Juan Alejandro Tapia
Columnista / 14 de octubre de 2023

Fragilidad

Hasta hace unos días me creía invencible. Con dolores en la parte baja de la espalda al agacharme, barba medio tupida de blanco, patas de gallo y presión arterial elevada, pero invencible. Nada importaban las gafas de aumento que había comenzado a usar para leer sin dificultad ni las siestas cada vez más prolongadas después del almuerzo, yo era un roble bien plantado, de esos que ponen su pecho de corteza a la brisa y soportan hasta la embestida de un huracán. Así era, al menos lo creía, hasta hace unos días. O, para ser preciso, hasta el segundo exacto en que di un paso en falso en la escalera de un supermercado y cuesta abajo en mi rodada tuve que reconocer y reconocerme como frágil, delicado, que puede partirse -literal y en forma figurada- o incluso morir. 
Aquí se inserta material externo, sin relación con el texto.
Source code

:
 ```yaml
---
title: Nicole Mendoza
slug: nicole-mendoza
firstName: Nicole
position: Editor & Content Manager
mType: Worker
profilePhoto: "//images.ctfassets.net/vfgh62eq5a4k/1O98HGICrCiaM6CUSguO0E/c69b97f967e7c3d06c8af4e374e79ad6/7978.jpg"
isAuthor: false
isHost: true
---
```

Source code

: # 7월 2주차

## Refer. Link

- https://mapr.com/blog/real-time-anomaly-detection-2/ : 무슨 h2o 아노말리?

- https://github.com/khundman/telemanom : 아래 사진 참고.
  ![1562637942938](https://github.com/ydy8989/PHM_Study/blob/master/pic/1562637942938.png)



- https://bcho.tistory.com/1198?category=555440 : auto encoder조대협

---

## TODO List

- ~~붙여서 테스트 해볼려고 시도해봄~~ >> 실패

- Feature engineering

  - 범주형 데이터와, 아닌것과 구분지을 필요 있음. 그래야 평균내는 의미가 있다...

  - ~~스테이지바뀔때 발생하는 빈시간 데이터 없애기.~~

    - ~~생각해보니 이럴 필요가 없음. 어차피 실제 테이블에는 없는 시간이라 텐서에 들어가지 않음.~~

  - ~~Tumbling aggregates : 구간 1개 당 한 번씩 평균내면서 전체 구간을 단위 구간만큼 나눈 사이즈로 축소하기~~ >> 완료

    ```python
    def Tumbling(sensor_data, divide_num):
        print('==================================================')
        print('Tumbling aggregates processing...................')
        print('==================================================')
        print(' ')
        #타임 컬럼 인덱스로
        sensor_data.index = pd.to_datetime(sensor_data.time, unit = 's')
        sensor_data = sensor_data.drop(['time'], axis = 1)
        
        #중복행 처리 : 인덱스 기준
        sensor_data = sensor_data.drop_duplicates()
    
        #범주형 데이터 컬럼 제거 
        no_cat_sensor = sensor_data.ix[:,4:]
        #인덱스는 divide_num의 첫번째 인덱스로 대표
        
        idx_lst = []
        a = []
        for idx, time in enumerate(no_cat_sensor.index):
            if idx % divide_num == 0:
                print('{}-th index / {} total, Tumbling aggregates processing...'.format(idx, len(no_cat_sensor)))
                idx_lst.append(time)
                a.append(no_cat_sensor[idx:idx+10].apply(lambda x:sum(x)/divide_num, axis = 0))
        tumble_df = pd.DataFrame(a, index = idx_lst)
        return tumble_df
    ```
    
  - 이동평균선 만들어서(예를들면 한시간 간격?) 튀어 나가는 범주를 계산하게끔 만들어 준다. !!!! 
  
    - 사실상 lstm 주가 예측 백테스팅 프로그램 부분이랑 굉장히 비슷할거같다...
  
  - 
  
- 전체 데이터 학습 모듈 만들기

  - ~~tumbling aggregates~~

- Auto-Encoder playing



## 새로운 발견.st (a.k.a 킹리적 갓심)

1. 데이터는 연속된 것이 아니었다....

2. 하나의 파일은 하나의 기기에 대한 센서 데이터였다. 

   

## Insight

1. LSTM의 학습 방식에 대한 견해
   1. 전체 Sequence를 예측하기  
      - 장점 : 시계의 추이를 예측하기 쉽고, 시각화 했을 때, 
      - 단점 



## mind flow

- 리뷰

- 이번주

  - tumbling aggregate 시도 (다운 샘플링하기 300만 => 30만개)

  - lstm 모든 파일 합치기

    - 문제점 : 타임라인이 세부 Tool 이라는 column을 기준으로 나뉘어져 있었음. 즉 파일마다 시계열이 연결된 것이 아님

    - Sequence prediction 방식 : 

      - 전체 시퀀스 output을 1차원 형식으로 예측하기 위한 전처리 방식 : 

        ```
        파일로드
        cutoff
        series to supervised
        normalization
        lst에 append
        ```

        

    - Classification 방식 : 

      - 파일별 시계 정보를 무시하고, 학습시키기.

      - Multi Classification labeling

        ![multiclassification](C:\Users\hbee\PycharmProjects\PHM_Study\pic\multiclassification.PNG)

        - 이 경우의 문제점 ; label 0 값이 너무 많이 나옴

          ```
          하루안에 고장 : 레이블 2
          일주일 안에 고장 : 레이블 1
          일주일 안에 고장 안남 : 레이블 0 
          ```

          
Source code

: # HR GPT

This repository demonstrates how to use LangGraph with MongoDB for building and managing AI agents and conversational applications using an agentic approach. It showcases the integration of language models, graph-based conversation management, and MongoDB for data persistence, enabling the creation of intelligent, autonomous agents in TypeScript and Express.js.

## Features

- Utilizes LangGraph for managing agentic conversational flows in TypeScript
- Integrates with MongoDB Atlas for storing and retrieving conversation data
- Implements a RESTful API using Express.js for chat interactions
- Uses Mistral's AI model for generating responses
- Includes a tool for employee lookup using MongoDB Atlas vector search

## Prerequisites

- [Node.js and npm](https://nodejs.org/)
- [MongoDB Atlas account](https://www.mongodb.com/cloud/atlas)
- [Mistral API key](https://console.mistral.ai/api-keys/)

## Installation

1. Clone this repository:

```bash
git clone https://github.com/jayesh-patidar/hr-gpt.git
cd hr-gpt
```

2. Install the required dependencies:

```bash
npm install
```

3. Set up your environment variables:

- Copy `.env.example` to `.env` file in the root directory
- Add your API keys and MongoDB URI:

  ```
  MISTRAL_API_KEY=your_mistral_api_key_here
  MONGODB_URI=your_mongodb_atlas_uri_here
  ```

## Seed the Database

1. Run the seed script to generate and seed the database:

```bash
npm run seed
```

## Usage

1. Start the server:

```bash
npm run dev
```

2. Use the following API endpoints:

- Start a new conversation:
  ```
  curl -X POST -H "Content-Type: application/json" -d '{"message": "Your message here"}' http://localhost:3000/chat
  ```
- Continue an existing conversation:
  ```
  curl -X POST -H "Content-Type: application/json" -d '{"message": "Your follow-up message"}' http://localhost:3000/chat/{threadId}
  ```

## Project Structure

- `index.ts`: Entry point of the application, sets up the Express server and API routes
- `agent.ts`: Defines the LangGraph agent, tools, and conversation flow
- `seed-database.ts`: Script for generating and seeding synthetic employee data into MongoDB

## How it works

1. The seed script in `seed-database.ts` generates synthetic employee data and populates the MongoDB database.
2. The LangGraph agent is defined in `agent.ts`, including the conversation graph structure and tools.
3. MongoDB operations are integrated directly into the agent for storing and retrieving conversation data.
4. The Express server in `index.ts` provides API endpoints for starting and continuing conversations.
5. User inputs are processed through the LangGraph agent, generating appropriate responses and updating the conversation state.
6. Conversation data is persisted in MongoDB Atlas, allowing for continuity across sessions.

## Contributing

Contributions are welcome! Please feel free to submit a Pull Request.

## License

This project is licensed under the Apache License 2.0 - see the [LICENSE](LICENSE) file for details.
Un traspié cualquiera da en la vida, pero lo mejor es no darlo con un vaso de café caliente en una mano y una bandeja con huevos revueltos, chorizo y arepa en la otra. Estrepitosa, telenovelesca y, para qué negarlo, cómica fue mi caída. Nueve escalones en cámara lenta frente a dos decenas de comensales que corrieron a constatar si mis huesos todavía me permitían ponerme en pie. Gente buena aún queda, más de lo que uno cree.

Quizá el piso estaba encerado, quizá las suelas de mis sandalias no tenían suficiente agarre o quizá ya estoy en edad de pensármelo dos veces antes de aventurarme a un acto temerario de equilibrismo como subir una escalera con las manos ocupadas. Recuerdo haber gritado, no por los golpes, sino por el contacto de la infusión hirviente que derramé en mis brazos. Pero lo que más tuve presente fue la conciencia de mi fragilidad, del espectáculo que estaba dando, de lo ridículo que me veía. Soy habitante de esa franja entre la plenitud y el declive físico en la que la gente a mi alrededor no sabe si angustiarse o reírse en estos casos.

Alguna sonrisa vi cuando, humillado en mi amor propio, intenté levantarme antes de tiempo y caí sentado en un charco de café. Dos chicos con indumentaria y actitud de pasar muchas horas en el gimnasio me alzaron por los brazos; una señora entrada en años me limpió el rostro con una servilleta; un trabajador de oficios varios llegó presuroso con el trapero. «Siéntese acá conmigo, no intente subir otra vez», me dijo la mujer, «y tóquese para ver si todo está bien». Un golpe en el hombro izquierdo, una magulladura en la rodilla derecha, nada de gravedad, constaté. Entonces me atacaron las ganas de llorar: acababa de perder mi invencibilidad.

Sentí pena de mí mismo, de mi condición de hombre que debe empezar a ver bien por dónde camina, de que el miedo me pellizque al subir o bajar por otra escalera, de jamás volver a abrir un libro sin preguntarme antes por el paradero de los lentes. ¿Seré yo ese que llevan de la mano al cruzar la calle? Mi cuerpo no parece seguir el ritmo de mis pensamientos como lo hacía hace unos años, reconocí en silencio mientras escuchaba comentarios de tipo «casi se mata» o «¿no sería conveniente que lo examinara un médico?». Y en ese momento lo supe: llegará el día en que cabalgue una bestia cansada, el día en que el jinete que llevo dentro quiera ir más rápido que el caballo.